Players entering Melty Blood for the first time will notice a host of characters at their disposal, 31 in total to be precise. While some may appear as minor variations of one another, each character has their own unique feel and set play mechanics to them. In addition, characters have three different fighting styles to choose from, each cleverly referring to different cycles of the moon, Crescent, Half, and Full. These modes not only effect how life and magic meters operate, but basic and special attacks as well. Taking these playstyle aspects into account, there is plenty of flexibility here to suit even the most seasoned fighting game professional’s preferred style of play.
The most important aspect of a fighter are the controls, and fortunately they are remarkably tight and responsive here. Melty Blood prides itself on being fast paced and combo driven, and even for an admittedly amateurish player like myself this game was very easy to pick up. Combos are very easy to chain together while simultaneously refraining from being hand-holding, basic and special attack commands aren’t overly complex, and animations are easy to follow and read. In addition, the main game window is presented in a 4:3 perspective, the remaining area of your 16:9 screen is dedicated to showing each character’s moveset. This is a very wise design choice as it has your moveset always at the ready, preventing any inconveniencing pause sessions to get a refresher on any given character’s moves. Though the game is capable of being played on keyboard, I would strongly recommend using a controller or hopefully a joystick if you have one, as it make the experience that much more fun to play.
The graphics, while certainly not worthy of any accolades today, still manage to have an air of a nostalgic charm. The sprites have a deliciously pixelated look to them (although there are HD filters you can apply if you so wish), and they animate wonderfully. Visual effects are on point as well, with each strike having just the right amount of “oomph” behind it so as not to distract you too much from the fighting going on. There are also a plethora of alternate pallette swaps for each character available, so you can customize your preferred character essentially to your liking. Backgrounds aren’t exactly the best offered in comparison to other fighting games on the market, but they do serve as a nice backdrop to have focus remain on the characters. All of this serves to make Melty Blood very easy on your PC when it comes to system requirements. In fact, this game could almost run on a literal toaster. It is nice seeing games get released on Steam that are fun and manage to look good while not being made with financially demanding setups in mind.
The sound is great in Melty Blood, easily on par with Capcom arcade games that utilized QSound. Each stage has very nicely composed music that sounds great on its own and is clear and crisp. Each level has its own unique music that fits the stage well and adds nicely to the energy of each fight. Sound effects are excellent as well, and have the right amount of “chop” to them to make each of your hits feel like they have the proper amount of weight behind them. Additionally, cutscenes before and after fights are fully voiced, and the actors do a fantastic job of matching their voices with the way the characters look. There is no dub option, so if Japanese voices aren’t your thing that may be a downside for you. The weeaboo in me loved it, however.

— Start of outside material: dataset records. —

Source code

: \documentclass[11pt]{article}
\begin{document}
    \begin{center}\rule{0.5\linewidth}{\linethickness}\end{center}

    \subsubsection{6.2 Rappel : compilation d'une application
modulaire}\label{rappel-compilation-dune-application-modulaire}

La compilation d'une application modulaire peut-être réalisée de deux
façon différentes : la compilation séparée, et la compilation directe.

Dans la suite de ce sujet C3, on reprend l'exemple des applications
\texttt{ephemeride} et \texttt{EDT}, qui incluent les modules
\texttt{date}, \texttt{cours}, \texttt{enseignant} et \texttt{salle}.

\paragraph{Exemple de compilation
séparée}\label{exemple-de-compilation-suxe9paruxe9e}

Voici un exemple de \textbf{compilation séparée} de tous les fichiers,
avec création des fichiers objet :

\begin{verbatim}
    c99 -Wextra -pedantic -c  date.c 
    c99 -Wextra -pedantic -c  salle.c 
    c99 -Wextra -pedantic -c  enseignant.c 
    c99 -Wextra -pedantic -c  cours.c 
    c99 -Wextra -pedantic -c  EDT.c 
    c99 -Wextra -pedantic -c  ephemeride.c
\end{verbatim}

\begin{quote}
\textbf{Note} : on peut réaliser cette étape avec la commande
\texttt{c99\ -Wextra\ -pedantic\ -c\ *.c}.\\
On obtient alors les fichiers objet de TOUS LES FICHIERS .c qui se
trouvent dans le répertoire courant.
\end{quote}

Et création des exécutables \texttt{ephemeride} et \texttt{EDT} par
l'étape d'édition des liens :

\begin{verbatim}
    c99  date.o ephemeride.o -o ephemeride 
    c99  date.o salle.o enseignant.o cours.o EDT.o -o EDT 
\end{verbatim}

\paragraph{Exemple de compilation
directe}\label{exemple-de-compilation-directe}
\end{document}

All in all, Melty Blood holds its weight very well against the bigger fighters out there such as Street Fighter and Guilty Gear. Its name if fairly ridiculous and it isn’t quite on par with a current gen AAA fighter, but its level of polish belies something one would expect to see from a small team of independent developers. It’s a fast, frantic, and above all else, fun title that most anyone can pick up and enjoy. Whether it’s a game you look to play on your own, with friends on your couch, or online, Melty Blood: Actress Again Current Code is a game I would highly recommend checking out if you’re looking for a fighter that lingers more on the side of the obscure and niche.
Final Verdict: 4/5
Available on: PC (reviewed) ; Publisher: Arc System Works ; Developer: French Bread ; Players: 1-2 ; Released: April 19, 2016; MSRP: $19.99
Full disclosure: This review is based on a review code provided by the publisher.